* _Exercise brief_
Please give nothing except the number of lines in the records below that include the word "type".

* _Given records_
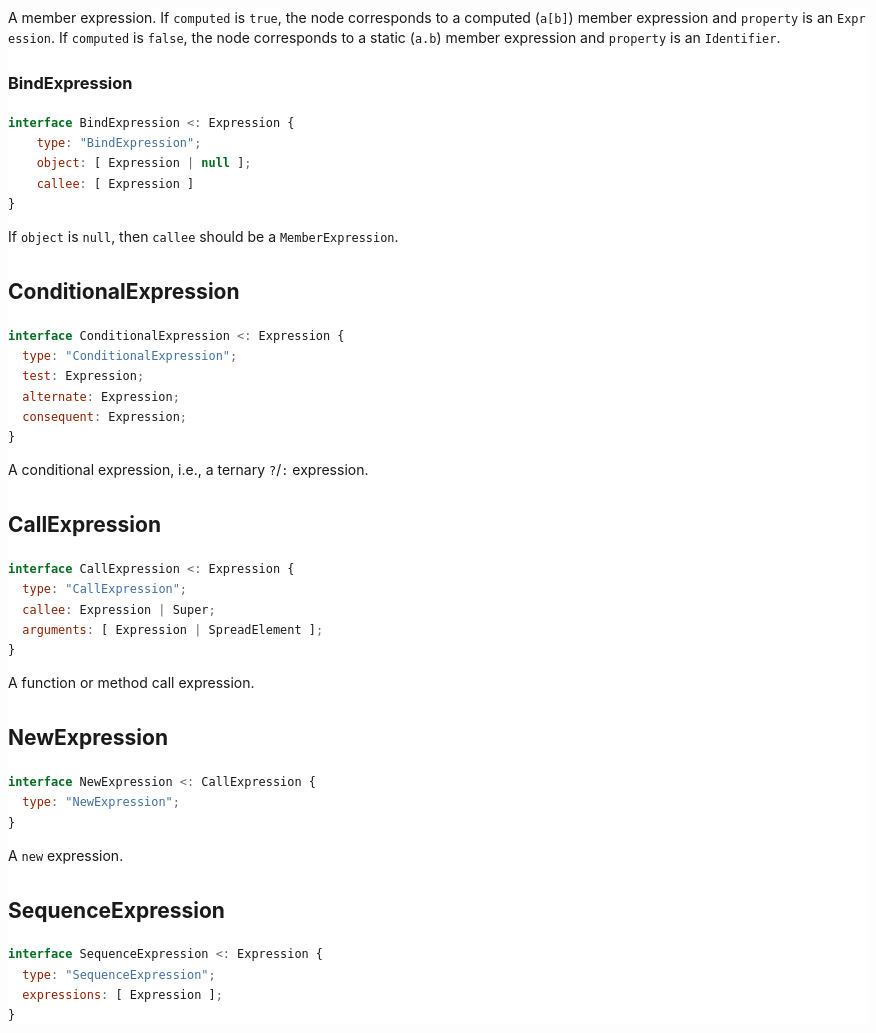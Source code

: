A member expression. If `computed` is `true`, the node corresponds to a computed (`a[b]`) member expression and `property` is an `Expression`. If `computed` is `false`, the node corresponds to a static (`a.b`) member expression and `property` is an `Identifier`.

### BindExpression

```js
interface BindExpression <: Expression {
    type: "BindExpression";
    object: [ Expression | null ];
    callee: [ Expression ]
}
```

If `object` is `null`, then `callee` should be a `MemberExpression`.

## ConditionalExpression

```js
interface ConditionalExpression <: Expression {
  type: "ConditionalExpression";
  test: Expression;
  alternate: Expression;
  consequent: Expression;
}
```

A conditional expression, i.e., a ternary `?`/`:` expression.

## CallExpression

```js
interface CallExpression <: Expression {
  type: "CallExpression";
  callee: Expression | Super;
  arguments: [ Expression | SpreadElement ];
}
```

A function or method call expression.

## NewExpression

```js
interface NewExpression <: CallExpression {
  type: "NewExpression";
}
```

A `new` expression.

## SequenceExpression

```js
interface SequenceExpression <: Expression {
  type: "SequenceExpression";
  expressions: [ Expression ];
}
```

* _Response to the exercise_
5